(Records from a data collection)
*****

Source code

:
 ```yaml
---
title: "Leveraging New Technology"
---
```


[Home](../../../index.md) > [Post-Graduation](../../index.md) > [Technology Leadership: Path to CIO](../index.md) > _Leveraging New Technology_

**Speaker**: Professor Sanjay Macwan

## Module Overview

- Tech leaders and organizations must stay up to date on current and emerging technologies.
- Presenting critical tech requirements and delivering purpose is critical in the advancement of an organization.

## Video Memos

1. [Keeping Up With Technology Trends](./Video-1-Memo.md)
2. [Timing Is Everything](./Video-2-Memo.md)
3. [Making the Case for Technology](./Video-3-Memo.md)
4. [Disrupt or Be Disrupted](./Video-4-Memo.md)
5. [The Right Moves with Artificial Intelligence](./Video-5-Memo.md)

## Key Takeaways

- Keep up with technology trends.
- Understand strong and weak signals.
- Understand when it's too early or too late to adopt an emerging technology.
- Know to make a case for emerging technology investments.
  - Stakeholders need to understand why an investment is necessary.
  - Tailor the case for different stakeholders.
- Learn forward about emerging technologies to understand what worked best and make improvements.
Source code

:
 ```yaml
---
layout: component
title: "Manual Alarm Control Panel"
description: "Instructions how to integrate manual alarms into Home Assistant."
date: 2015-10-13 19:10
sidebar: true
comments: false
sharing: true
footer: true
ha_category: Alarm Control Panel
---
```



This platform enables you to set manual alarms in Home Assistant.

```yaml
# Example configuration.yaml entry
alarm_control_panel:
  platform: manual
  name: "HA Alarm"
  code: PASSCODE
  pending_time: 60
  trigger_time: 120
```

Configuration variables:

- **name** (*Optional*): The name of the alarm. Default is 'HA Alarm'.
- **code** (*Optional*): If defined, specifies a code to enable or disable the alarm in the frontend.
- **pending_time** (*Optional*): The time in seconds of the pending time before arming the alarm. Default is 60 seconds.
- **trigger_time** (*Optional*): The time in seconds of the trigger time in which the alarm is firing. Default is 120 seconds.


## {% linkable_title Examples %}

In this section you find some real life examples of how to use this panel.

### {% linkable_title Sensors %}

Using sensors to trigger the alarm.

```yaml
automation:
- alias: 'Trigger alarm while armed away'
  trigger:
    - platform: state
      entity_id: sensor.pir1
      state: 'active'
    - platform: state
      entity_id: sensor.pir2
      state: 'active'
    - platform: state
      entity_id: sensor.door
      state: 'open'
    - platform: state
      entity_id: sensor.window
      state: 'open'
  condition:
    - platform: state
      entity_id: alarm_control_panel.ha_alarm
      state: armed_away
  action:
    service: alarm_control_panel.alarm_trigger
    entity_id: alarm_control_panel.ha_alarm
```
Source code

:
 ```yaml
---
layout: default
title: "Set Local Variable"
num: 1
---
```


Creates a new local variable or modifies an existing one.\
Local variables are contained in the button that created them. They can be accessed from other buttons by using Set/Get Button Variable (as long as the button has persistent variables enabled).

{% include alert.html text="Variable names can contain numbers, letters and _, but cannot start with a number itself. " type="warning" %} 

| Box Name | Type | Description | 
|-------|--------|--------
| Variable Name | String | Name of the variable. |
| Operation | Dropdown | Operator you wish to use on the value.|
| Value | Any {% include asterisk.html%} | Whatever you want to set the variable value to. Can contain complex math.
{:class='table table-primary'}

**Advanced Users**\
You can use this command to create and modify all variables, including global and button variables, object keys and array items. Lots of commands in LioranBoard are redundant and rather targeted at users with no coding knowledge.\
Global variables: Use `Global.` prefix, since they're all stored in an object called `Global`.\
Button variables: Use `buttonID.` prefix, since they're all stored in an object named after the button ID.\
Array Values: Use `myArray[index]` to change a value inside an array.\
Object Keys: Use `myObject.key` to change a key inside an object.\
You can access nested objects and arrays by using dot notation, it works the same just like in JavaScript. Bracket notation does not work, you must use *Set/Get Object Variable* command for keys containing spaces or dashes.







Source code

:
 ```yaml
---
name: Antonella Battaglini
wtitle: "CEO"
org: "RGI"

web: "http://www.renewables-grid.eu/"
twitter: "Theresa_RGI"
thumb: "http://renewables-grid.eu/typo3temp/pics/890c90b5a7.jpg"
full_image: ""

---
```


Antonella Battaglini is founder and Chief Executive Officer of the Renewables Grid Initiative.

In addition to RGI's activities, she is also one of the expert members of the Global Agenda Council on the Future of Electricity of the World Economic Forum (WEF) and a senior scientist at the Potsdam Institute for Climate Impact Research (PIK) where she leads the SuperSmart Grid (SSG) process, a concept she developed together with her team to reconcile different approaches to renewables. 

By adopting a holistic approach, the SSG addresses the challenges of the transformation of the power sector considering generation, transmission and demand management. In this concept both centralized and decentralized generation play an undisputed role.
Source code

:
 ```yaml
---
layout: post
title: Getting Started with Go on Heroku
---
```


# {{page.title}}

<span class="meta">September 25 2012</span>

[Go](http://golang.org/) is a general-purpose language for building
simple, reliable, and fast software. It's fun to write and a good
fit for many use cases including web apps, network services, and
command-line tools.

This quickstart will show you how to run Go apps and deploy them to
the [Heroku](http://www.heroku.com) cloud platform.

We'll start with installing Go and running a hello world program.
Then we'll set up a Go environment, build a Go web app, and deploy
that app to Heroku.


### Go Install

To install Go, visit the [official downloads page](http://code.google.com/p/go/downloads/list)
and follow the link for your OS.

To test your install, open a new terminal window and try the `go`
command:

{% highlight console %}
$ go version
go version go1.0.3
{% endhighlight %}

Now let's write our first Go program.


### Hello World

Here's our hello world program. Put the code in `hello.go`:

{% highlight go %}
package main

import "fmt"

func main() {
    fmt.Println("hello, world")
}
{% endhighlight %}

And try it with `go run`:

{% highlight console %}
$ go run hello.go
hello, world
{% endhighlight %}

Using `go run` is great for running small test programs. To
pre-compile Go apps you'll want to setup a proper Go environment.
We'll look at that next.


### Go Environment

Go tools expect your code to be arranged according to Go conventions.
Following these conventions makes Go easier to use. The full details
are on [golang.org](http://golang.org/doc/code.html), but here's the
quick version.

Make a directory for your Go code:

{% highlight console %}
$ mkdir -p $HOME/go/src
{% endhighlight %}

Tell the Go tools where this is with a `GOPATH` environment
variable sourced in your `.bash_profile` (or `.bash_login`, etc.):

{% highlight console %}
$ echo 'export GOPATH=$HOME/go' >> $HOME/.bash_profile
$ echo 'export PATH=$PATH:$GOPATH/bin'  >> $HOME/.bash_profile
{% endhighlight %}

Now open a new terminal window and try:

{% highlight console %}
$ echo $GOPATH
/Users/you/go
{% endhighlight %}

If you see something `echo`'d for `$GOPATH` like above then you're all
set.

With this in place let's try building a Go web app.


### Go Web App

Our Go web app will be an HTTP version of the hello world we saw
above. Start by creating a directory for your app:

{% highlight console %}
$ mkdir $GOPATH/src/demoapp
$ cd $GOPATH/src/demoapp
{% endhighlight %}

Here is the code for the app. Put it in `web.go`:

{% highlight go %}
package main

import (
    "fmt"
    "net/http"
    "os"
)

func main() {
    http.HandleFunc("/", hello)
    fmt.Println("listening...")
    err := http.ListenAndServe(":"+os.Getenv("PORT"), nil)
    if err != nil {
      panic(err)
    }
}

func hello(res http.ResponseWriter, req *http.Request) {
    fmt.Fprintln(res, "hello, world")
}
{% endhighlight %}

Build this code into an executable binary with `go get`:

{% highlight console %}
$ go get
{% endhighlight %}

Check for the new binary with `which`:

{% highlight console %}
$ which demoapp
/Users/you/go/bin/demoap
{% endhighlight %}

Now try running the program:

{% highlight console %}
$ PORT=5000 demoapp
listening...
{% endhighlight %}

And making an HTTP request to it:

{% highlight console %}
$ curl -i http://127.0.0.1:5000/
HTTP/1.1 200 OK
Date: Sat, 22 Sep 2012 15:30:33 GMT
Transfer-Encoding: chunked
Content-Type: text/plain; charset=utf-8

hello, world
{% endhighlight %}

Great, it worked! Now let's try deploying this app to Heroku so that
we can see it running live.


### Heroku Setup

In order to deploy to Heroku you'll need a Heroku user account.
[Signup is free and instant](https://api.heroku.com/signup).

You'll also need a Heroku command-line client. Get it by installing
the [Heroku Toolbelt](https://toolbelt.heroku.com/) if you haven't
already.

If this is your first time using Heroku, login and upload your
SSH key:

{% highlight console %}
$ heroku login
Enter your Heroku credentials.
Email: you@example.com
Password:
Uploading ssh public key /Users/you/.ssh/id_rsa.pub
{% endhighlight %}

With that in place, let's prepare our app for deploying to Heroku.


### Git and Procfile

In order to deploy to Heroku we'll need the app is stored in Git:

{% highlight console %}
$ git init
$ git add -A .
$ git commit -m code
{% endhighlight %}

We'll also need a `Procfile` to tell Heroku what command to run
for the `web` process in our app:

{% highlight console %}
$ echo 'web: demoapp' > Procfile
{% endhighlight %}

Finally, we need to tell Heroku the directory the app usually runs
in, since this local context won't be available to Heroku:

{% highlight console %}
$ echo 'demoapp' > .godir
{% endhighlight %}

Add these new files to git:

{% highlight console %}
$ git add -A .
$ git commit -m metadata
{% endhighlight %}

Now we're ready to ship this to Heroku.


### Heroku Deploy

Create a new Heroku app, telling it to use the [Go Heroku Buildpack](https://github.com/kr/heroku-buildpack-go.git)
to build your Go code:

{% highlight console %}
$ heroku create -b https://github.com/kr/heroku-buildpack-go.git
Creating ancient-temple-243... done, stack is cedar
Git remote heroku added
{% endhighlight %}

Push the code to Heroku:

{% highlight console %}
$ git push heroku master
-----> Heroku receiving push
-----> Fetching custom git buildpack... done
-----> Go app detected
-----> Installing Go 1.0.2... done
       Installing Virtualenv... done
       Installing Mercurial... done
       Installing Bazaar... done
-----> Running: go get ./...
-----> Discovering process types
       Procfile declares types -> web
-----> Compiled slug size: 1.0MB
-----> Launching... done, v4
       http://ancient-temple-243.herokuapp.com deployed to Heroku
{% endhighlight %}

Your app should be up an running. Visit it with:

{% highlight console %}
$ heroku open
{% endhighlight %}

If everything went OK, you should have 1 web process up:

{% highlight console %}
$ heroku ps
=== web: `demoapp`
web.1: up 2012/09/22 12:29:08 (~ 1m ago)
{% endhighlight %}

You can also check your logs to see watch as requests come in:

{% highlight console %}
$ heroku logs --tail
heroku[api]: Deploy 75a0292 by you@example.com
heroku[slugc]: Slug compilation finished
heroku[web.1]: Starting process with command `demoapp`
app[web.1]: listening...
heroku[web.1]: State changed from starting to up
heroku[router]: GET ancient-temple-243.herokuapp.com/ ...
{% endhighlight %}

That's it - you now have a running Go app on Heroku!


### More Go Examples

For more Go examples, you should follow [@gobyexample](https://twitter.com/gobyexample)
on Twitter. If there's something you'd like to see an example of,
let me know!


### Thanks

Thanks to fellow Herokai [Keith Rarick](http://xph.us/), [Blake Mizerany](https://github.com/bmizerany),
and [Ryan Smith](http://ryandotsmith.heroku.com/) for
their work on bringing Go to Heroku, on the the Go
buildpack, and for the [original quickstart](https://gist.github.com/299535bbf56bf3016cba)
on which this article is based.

*****

What to produce:
The lines from the start of the entries above through the line containing "## Module Overview" are the ones to return, please; copy them exactly and include both ends.

Exercise solution:
Source code

:
 ```yaml
---
title: "Leveraging New Technology"
---
```


[Home](../../../index.md) > [Post-Graduation](../../index.md) > [Technology Leadership: Path to CIO](../index.md) > _Leveraging New Technology_

**Speaker**: Professor Sanjay Macwan

## Module Overview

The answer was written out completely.